● **Data to examine**
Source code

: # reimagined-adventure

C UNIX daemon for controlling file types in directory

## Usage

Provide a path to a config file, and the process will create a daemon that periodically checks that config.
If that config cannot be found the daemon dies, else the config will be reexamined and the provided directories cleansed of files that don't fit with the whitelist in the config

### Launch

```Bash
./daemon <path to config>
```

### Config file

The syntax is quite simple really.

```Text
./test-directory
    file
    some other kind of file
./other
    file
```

● **Work to complete**
The answer must be the line containing "C UNIX daemon" and every line after it through the last line of the records above, repeated exactly.

● **Output for this task**
C UNIX daemon for controlling file types in directory

## Usage

Provide a path to a config file, and the process will create a daemon that periodically checks that config.
If that config cannot be found the daemon dies, else the config will be reexamined and the provided directories cleansed of files that don't fit with the whitelist in the config

### Launch

```Bash
./daemon <path to config>
```

### Config file

The syntax is quite simple really.

```Text
./test-directory
    file
    some other kind of file
./other
    file
```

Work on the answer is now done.